WHAT THE TASK ASKS
Please set down only the lines between the line containing "- Gabriel Rolim Da Silva 202408131381" and the end of the records, inclusive, exactly as they stand.

----

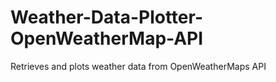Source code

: # Weather-Data-Plotter-OpenWeatherMap-API
Retrieves and plots weather data from OpenWeatherMaps API
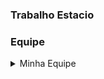 ### Trabalho Estacio

### Equipe

<details>
    <summary>Minha Equipe</summary>

    - Gabriel Rolim Da Silva 202408131381	
    
    - Ana Larissa Ferreira Mendes 202408130724	
    
    - Erika Madeira Barroso 202408598947	
    
    - Pedro Henrique dos Santos 202402371509
</details>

----

ANSWER FOR THE TASK
    - Gabriel Rolim Da Silva 202408131381	
    
    - Ana Larissa Ferreira Mendes 202408130724	
    
    - Erika Madeira Barroso 202408598947	
    
    - Pedro Henrique dos Santos 202402371509
</details>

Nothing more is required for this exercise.